A senior executive in a wind power company alleged the curtailment is done verbally. And, especially during the peak supply period of wind power plants. 

A state through its power distribution companies (discoms) schedules supply at the regional load dispatch centre (RLDC). In any curtailing, a written application is to be given in advance. “There has been no formal notice from the state to the Southern RLDC or to the developers. The state informs the project developers verbally about the curtailment,” said a senior industry executive. 

Data accessed by Business Standard revealed the state is curtailing wind power during the evening peak supply hours (6 pm to 9 pm). Solar power developers say close to 70 per cent of segment capacity in the state is being curtailed, despite the must-run status given to renewable power. And, Andhra has been active in the short-term power market from last week. The state has purchased at rates Rs 2.8-5.5 a unit (kwh). The average wind power rate in the state is Rs 4.8 a unit; for solar, Rs 4.5 a unit.

In July, the new YSR Congress-led state government decided to review the rates of all renewable power projects awarded by the previous Chandrababu Naidu government. It also formed a High Level Negotiation Committee (HLNC) to "review, negotiate and bring down" rates of such projects, citing poor financial health of its discoms as the reason. 

As companies protested, the government curtailed purchases of renewable power. Project developers petitioned the HC of Andhra Pradesh, which ruled in favour of the companies. In an order dated September 24, the court dismissed the HLNC that was formed to review the rates for buying renewable power. It also said, “The respondents (state government) are directed not to take any coercive step of any nature, including curtailing production, stopping evacuation or the like, except after giving due notice to the generators.”

The court also asked the government to clear the dues of renewable power producers in Andhra. These were around Rs 2,500 crore at the end of July, according to the Union power ministry data. Project developers say they are yet to get any payment. 

In the Average Revenue Requirement filing for the year 2019-20, the Andhra discoms estimate a loss of Rs 9,415 crore. The stated revenue requirement is Rs 28,788 crore. Despite the revenue gap, the discoms did not apply for any customer rate hike. Additionally, a subsidy of Rs 7,064 crore was approved by the regulator for free electricity to agricultural consumers.

R K Singh, the Union minister for power and new and renewable energy, in his latest letter to the state, says discoms in Andhra are incurring an annual loss of Rs 1,563 crore and have failed to meet the target of reducing the cost-revenue gap to zero, as stipulated under the UDAY scheme. “At present, Andhra discoms are losing 39 paise for every unit of electricity procured. The discoms appear to be in a precarious position in terms of their current situation of operations and finances,” goes the letter.

This is the third letter from the Union ministry to the state, asking for intervention in the poor state of affairs on power supply and renewable power projects.

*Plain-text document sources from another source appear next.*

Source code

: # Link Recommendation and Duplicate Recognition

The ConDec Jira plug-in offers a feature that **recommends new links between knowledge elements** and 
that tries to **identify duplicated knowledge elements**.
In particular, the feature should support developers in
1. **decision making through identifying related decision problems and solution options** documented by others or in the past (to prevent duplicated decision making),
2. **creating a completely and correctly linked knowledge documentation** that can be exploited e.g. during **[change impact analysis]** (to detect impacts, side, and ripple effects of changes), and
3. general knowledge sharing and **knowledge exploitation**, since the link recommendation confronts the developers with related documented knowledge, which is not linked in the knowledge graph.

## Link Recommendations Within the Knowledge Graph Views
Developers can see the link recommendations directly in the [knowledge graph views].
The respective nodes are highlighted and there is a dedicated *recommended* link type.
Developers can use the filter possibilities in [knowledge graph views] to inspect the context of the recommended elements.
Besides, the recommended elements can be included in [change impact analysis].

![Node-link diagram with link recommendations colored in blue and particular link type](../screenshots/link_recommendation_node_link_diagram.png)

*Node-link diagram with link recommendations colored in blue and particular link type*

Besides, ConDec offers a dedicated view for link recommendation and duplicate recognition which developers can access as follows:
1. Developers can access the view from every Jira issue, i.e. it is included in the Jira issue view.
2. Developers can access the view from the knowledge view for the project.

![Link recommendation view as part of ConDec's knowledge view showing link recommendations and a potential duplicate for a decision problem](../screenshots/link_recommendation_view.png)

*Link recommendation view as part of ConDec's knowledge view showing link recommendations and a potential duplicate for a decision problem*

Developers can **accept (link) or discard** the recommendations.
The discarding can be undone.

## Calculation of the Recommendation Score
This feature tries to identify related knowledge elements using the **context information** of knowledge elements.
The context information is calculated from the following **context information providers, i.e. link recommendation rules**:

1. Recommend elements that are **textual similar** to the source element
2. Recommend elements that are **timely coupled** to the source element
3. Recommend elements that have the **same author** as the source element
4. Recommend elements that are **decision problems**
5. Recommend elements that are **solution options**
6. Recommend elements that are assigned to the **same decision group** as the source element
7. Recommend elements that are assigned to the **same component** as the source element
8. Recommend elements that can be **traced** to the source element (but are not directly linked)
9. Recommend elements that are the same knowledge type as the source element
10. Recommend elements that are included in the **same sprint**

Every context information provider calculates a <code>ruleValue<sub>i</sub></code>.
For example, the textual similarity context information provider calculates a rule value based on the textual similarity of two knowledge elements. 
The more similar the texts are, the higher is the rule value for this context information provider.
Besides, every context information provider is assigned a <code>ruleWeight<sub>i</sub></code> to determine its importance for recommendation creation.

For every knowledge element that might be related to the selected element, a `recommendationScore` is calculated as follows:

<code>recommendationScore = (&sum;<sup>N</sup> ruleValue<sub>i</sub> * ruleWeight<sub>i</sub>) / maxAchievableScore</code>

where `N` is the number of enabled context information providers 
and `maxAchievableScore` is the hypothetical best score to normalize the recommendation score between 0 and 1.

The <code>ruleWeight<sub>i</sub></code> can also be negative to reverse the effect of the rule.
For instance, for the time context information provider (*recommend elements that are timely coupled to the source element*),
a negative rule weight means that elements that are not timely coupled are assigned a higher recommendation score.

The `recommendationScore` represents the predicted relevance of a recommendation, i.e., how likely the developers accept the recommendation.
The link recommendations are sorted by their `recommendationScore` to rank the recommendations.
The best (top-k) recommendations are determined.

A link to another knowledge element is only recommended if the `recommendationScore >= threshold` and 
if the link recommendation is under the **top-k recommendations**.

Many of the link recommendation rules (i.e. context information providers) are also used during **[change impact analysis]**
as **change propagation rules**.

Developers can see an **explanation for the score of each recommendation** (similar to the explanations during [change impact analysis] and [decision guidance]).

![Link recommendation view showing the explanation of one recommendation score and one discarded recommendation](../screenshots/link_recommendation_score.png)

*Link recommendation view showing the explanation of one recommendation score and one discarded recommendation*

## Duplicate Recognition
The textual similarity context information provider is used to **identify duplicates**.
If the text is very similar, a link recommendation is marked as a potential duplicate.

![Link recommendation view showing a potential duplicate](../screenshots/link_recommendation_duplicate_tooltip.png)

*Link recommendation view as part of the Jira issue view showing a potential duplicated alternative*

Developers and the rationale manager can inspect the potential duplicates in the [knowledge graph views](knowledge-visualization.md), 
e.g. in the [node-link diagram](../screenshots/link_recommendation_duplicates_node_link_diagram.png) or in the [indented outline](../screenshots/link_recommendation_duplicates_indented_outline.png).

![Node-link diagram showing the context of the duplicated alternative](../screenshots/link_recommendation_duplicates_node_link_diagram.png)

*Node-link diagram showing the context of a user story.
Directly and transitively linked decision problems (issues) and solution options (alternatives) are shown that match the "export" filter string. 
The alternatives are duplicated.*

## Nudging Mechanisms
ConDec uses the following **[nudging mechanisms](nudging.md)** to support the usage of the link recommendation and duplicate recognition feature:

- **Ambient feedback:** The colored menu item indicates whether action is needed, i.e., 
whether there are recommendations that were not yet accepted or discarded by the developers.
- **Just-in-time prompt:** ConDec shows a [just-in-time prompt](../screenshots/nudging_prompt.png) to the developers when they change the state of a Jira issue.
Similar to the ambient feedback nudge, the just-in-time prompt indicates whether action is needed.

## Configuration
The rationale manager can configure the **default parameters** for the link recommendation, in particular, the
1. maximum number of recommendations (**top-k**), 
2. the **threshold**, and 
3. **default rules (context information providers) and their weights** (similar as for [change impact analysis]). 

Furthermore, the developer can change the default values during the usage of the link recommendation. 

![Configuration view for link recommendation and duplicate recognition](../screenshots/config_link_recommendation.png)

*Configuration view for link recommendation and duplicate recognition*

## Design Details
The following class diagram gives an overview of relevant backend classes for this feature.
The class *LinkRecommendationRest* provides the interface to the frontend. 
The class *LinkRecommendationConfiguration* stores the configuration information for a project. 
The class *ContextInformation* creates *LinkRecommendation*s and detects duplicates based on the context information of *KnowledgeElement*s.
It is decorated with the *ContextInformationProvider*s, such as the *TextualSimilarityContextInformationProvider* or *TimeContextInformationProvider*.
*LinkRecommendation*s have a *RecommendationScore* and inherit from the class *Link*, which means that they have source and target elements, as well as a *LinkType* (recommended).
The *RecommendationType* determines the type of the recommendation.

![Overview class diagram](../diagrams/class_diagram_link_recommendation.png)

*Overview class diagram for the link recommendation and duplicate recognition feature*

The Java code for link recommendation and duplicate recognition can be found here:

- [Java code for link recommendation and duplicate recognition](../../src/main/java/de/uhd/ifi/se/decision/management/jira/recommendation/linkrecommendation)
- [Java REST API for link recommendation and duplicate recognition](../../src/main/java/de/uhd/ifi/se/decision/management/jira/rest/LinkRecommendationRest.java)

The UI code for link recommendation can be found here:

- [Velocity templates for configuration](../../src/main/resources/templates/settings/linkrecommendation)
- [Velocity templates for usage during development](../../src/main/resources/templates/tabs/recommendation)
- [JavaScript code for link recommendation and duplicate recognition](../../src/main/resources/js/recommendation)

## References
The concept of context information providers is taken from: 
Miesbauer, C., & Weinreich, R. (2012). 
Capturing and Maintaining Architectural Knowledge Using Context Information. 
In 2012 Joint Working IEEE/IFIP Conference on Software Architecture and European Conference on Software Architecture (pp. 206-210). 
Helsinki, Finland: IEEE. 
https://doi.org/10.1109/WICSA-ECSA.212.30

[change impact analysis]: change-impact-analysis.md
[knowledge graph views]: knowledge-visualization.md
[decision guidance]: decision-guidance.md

Earlier, Singh had written for a review of state discoms, rather than blaming renewable power for the poor financial health.

Minister raps Andhra, TN and Jharkhand 

The Union minister for power and new and renewable energy, R K Singh, has written a critical letter to three states — Andhra Pradesh, Tamil Nadu and Jharkhand — on the poor performance of their power distribution companies (discoms) under the UDAY (Ujjwal Discom Assurance Yojana) scheme. 

Singh said review of power distribution reform schemes reveals the performance of these states’ discoms has deteriorated. The three state governments have been unable to bring down losses or improve the cost-revenue gap. Payables to power generators remains high. 

“Continuance of such a trend would have adverse impact on the state’s finances, besides causing stress in the power and banking sectors,” he has said, asking the states to intervene and make their discoms financially healthy.